Does the watermark move backward if an older event arrives late?
No, the watermark only moves forward or stays the same. Late events do not move the watermark backward, so they get dropped if older than the watermark, as seen in steps 5 and 7.
Visual Quiz - 3 Questions
Test your understanding
Look at the execution_table at step 5. Why is the event with time 09:52:00 dropped?
ABecause it arrived before the watermark was set
BBecause its event time is older than the watermark 10:05:00
CBecause it belongs to a future window
DBecause the count for that window is already full
💡 Hint
Check the 'Is Late?' and 'Watermark Threshold' columns at step 5 in the execution_table.
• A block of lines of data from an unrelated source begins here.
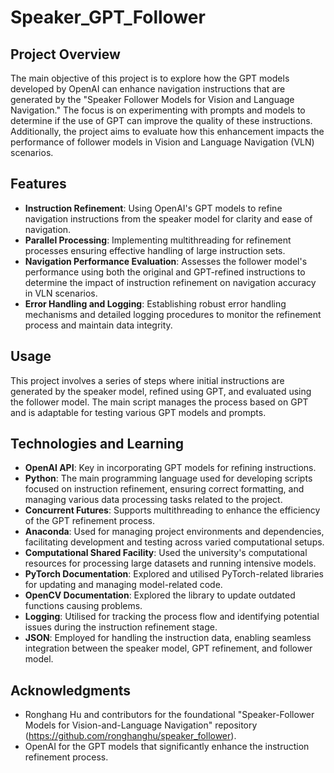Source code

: # Speaker_GPT_Follower

## Project Overview
The main objective of this project is to explore how the GPT models developed by OpenAI can enhance navigation instructions that are generated by the "Speaker Follower Models for Vision and Language Navigation." The focus is on experimenting with prompts and models to determine if the use of GPT can improve the quality of these instructions. Additionally, the project aims to evaluate how this enhancement impacts the performance of follower models in Vision and Language Navigation (VLN) scenarios.

## Features
- **Instruction Refinement**: Using OpenAI's GPT models to refine navigation instructions from the speaker model for clarity and ease of navigation.
- **Parallel Processing**: Implementing multithreading for refinement processes ensuring effective handling of large instruction sets.
- **Navigation Performance Evaluation**: Assesses the follower model's performance using both the original and GPT-refined instructions to determine the impact of instruction refinement on navigation accuracy in VLN scenarios.
- **Error Handling and Logging**: Establishing robust error handling mechanisms and detailed logging procedures to monitor the refinement process and maintain data integrity.

## Usage
This project involves a series of steps where initial instructions are generated by the speaker model, refined using GPT, and evaluated using the follower model. The main script manages the process based on GPT and is adaptable for testing various GPT models and prompts.

## Technologies and Learning

- **OpenAI API**: Key in incorporating GPT models for refining instructions.
- **Python**: The main programming language used for developing scripts focused on instruction refinement, ensuring correct formatting, and managing various data processing tasks related to the project.
- **Concurrent Futures**: Supports multithreading to enhance the efficiency of the GPT refinement process.
- **Anaconda**: Used for managing project environments and dependencies, facilitating development and testing across varied computational setups.
- **Computational Shared Facility**: Used the university's computational resources for processing large datasets and running intensive models.
- **PyTorch Documentation**: Explored and utilised PyTorch-related libraries for updating and managing model-related code.
- **OpenCV Documentation**:  Explored the library to update outdated functions causing problems.
- **Logging**: Utilised for tracking the process flow and identifying potential issues during the instruction refinement stage.
- **JSON**: Employed for handling the instruction data, enabling seamless integration between the speaker model, GPT refinement, and follower model.


## Acknowledgments
- Ronghang Hu and contributors for the foundational "Speaker-Follower Models for Vision-and-Language Navigation" repository (https://github.com/ronghanghu/speaker_follower).
- OpenAI for the GPT models that significantly enhance the instruction refinement process.
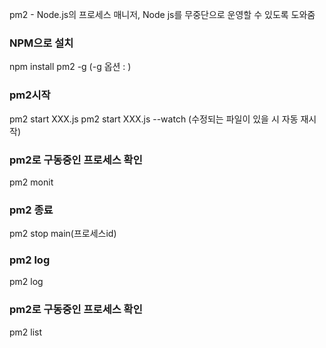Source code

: pm2 - Node.js의 프로세스 매니저, Node js를 무중단으로 운영할 수 있도록 도와줌

### NPM으로 설치
npm install pm2 -g
(-g 옵션 : )

### pm2시작
pm2 start XXX.js
pm2 start XXX.js --watch (수정되는 파일이 있을 시 자동 재시작)

### pm2로 구동중인 프로세스 확인
pm2 monit

### pm2 종료
pm2 stop main(프로세스id)

### pm2 log
pm2 log

### pm2로 구동중인 프로세스 확인
pm2 list
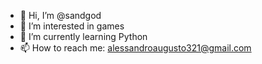 - 👋 Hi, I’m @sandgod
- 👀 I’m interested in games
- 🌱 I’m currently learning Python
- 📫 How to reach me: alessandroaugusto321@gmail.com

<!---
sandgod/sandgod is a ✨ special ✨ repository because its `README.md` (this file) appears on your GitHub profile.
You can click the Preview link to take a look at your changes.
--->
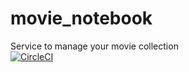 # movie_notebook
Service to manage your movie collection  
[![CircleCI](https://circleci.com/gh/buharov-alexander/movie_notebook/tree/master.svg?style=svg)](https://circleci.com/gh/buharov-alexander/movie_notebook/tree/master)

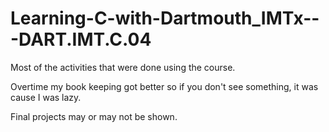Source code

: # Learning-C-with-Dartmouth_IMTx---DART.IMT.C.04

Most of the activities that were done using the course.

Overtime my book keeping got better so if you don't see something, it was cause I was lazy.

Final projects may or may not be shown.
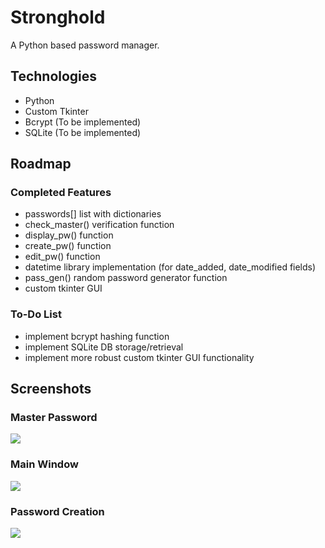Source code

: # Stronghold
A Python based password manager.

## Technologies
- Python
- Custom Tkinter
- Bcrypt (To be implemented)
- SQLite (To be implemented)

## Roadmap

### Completed Features
- passwords[] list with dictionaries
- check_master() verification function
- display_pw() function
- create_pw() function
- edit_pw() function
- datetime library implementation (for date_added, date_modified fields)
- pass_gen() random password generator function
- custom tkinter GUI

### To-Do List
- implement bcrypt hashing function
- implement SQLite DB storage/retrieval
- implement more robust custom tkinter GUI functionality

## Screenshots

### Master Password
<img src = "https://imgur.com/LChYbG7.png">

### Main Window
<img src = "https://imgur.com/eYlasBG.png">

### Password Creation
<img src = "https://imgur.com/hwPkAGI.png">
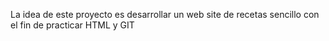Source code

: La idea de este proyecto es desarrollar un web site de recetas sencillo con el fin de practicar HTML y GIT

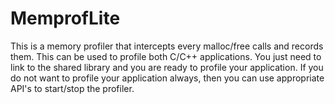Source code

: MemprofLite
===========

This is a memory profiler that intercepts every malloc/free calls and records them. This can be used to profile both C/C++ applications. You just need to link to the shared library and you are ready to profile your application. If you do not want to profile your application always, then you can use appropriate API's to start/stop the profiler.
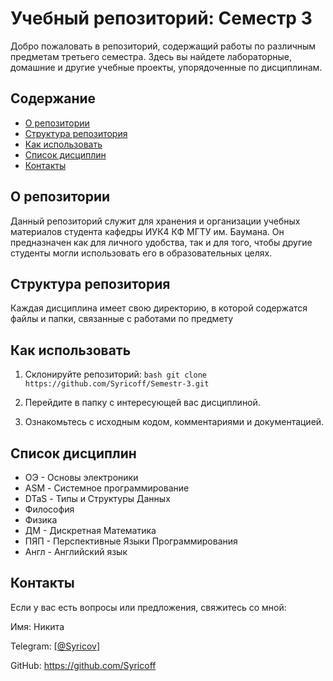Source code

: # Учебный репозиторий: Семестр 3

Добро пожаловать в репозиторий, содержащий работы по различным предметам третьего семестра. Здесь вы найдете лабораторные, домашние и другие учебные проекты, упорядоченные по дисциплинам.

## Содержание

- [О репозитории](#о-репозитории)
- [Структура репозитория](#структура-репозитория)
- [Как использовать](#как-использовать)
- [Список дисциплин](#список-дисциплин)
- [Контакты](#контакты)

## О репозитории

Данный репозиторий служит для хранения и организации учебных материалов студента кафедры ИУК4 КФ МГТУ им. Баумана. Он предназначен как для личного удобства, так и для того, чтобы другие студенты могли использовать его в образовательных целях.

## Структура репозитория

Каждая дисциплина имеет свою директорию, в которой содержатся файлы и папки, связанные с работами по предмету

## Как использовать

1. Склонируйте репозиторий:
   `bash
   git clone https://github.com/Syricoff/Semestr-3.git
`
2. Перейдите в папку с интересующей вас дисциплиной.

3. Ознакомьтесь с исходным кодом, комментариями и документацией.

## Список дисциплин

* ОЭ - Основы электроники
* ASM - Системное программирование
* DTaS - Типы и Структуры Данных
* Философия
* Физика
* ДМ - Дискретная Математика
* ПЯП - Перспективные Языки Программирования
* Англ - Английский язык

## Контакты

Если у вас есть вопросы или предложения, свяжитесь со мной:

Имя: Никита

Telegram: [[@Syricov](https://t.me/Syricov)]

GitHub: https://github.com/Syricoff
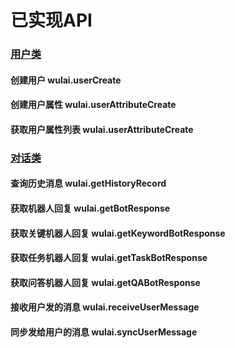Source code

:# 已实现API

### [用户类](#用户类)

#### 创建用户 wulai.userCreate

#### 创建用户属性 wulai.userAttributeCreate

#### 获取用户属性列表 wulai.userAttributeCreate

### [对话类](#对话类)

#### 查询历史消息 wulai.getHistoryRecord

#### 获取机器人回复 wulai.getBotResponse

#### 获取关键机器人回复 wulai.getKeywordBotResponse

#### 获取任务机器人回复 wulai.getTaskBotResponse

#### 获取问答机器人回复 wulai.getQABotResponse

#### 接收用户发的消息 wulai.receiveUserMessage

#### 同步发给用户的消息 wulai.syncUserMessage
At which step does the watermark first get set to 10:05:00?
AStep 1
BStep 3
CStep 4
DStep 6
💡 Hint
Look at the 'Watermark Threshold' column in the execution_table rows.
If the watermark delay was changed from 10 minutes to 5 minutes, what would happen to the event at 09:54:00 arriving at step 7?
AIt would be dropped because the watermark is earlier
BIt would be accepted because the watermark is later
CIt would update the watermark backward
DIt would be counted twice
💡 Hint
Consider how watermark delay affects the threshold for dropping late data, referencing step 7 in the execution_table.
Concept Snapshot
Watermarking for late data in streaming:
- Assign event time to data
- Set watermark delay (e.g., 10 min)
- Watermark = max event time seen - delay
- Drop events older than watermark
- Ensures timely, bounded-lateness processing
Full Transcript
Watermarking helps handle late data in streaming by setting a threshold time. Events with timestamps older than this threshold are dropped to keep processing timely. The watermark moves forward as new data arrives, never backward. This example shows events accepted or dropped based on their event time compared to the watermark, with counts updated for time windows. Late events beyond the watermark are ignored to avoid waiting indefinitely.